For my Project Brief 2, I tried to convey how I feel and what goes on in my head on a daily basis. Not EVERY day but most of the days these are the things that got the best of me. A bit too deep for the first project? I think so too but a lot has been going on in my life since university started and I really feel like this project helped me in somewhat release all my anxiety into the project. However in some ways also added to it because this is the first major assignment for Media 1 and of course I wanted to do the best I can , I do feel like I could’ve done much better. In my previous blog posts I have strongly expressed how terrible I am at explaining concepts and expressing how I feel using my words, but here goes nothing..
At first when we were first told about this project, I had honestly no clue what I was going to do and how I was going to do it. Once the ideas started flowing I really wanted to show a softer side of me, with a more mellow feel to my video. However life got in the way of that. The usual sudden wave of life struggles and obstacles triggered the anxiety in me which in the end is clearly shown in my sequence. The first thing I added to my sequence was the audio of me tapping my pen on the table which represents 2 things, my heart beat and the clock ticking. This gives the video a sort of beat and momentum to it as well as hopefully engage the audience into the suspense of each tap. So I wake up in the morning with a burning fire in me to do life, I’m excited to see what the day has in store for me which is represented by the match being lit up. I used the fast forward effect to project how I feel that my day just goes by in a blink of an eye…and throughout the day, anxiety starts kicking in. It starts from attending classes and feeling like I’m not good enough for this course, to problems back at home. I tried showing this in a three part continuous sequence which starts of with the slow ocean waves followed by the boiling water and then me crushing an egg. My original use of the boiling water clip was to show the bubbly side of me and the egg to represent that I am “hard on the outside soft on the inside” but after the change of plan, the egg at the end of the three part sequence now represents that if I put too much pressure on myself, I will eventually crack. The day then is coming to an end and I am slowly winding down to yet another emotionally stressful day with the background audio of a crowded place to represent all the different thoughts in my head, all the damn overthinking. It ends with me mentally and physically burning out for the day.

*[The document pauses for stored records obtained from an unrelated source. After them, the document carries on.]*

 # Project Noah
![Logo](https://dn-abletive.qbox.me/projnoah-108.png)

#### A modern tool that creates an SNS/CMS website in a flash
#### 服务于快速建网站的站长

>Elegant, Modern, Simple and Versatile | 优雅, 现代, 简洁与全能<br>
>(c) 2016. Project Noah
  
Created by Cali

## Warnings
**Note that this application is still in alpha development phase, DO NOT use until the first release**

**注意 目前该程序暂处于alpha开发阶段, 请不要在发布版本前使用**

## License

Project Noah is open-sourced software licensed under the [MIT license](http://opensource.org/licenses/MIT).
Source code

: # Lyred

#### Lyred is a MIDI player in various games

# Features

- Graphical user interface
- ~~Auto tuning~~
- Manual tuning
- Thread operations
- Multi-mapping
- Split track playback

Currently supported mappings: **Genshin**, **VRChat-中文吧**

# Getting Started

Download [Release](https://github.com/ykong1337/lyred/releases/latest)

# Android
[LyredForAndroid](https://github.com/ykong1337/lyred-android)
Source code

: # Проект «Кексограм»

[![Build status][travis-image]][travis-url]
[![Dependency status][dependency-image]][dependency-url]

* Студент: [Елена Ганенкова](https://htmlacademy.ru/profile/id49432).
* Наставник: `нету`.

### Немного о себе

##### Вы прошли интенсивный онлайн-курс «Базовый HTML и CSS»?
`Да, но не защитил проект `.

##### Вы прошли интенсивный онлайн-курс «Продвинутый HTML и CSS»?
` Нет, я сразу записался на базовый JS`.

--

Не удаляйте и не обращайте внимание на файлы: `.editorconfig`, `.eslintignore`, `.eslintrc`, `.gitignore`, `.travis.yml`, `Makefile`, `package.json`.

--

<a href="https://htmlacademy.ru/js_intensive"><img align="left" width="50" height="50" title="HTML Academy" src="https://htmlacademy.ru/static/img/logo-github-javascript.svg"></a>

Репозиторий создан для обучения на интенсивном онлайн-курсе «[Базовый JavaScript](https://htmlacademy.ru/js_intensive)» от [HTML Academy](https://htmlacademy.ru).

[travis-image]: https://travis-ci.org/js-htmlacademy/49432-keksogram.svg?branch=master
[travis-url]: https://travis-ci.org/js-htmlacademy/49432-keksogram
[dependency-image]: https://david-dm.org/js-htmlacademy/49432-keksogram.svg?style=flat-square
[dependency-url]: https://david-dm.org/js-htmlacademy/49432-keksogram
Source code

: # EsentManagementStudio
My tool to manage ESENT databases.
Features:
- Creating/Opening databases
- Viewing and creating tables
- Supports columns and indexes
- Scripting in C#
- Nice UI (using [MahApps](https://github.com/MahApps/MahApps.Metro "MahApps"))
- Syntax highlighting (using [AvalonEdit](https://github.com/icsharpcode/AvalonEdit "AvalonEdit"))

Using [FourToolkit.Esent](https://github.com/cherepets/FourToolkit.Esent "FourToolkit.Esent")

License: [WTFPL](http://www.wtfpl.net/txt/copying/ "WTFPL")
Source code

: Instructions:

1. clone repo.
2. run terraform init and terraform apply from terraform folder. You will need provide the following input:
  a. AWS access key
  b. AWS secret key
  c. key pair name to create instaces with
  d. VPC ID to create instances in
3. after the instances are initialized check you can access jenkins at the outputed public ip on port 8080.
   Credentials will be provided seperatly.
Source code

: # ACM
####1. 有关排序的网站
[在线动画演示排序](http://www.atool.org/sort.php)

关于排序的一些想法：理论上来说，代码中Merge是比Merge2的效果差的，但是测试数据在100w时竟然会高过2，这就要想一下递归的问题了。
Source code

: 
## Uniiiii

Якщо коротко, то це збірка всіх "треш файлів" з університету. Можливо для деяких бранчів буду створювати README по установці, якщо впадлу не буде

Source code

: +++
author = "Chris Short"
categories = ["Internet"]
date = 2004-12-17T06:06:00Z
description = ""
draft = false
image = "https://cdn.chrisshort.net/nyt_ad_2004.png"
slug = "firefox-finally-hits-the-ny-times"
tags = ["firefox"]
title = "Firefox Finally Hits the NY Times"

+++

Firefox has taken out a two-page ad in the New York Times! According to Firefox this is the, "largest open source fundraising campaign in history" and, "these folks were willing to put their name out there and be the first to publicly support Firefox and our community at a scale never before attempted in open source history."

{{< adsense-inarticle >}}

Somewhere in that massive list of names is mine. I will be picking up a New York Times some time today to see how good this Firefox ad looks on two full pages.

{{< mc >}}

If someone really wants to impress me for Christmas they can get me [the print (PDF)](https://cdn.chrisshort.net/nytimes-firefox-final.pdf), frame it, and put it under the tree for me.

I feel like I have successfully conveyed the story I wanted to tell with an implicit meaning behind it. Given more time and I would’ve gotten better footage and really try to show me as a person overall and not just this negative vibe that had taken over me whilst doing this project. Throughout this project I discovered many fascinating effects like rewind, fast forward and more. Looking forward to learning more editing techniques, being able to show a more creative side of me, and learning how to reflect on my projects better.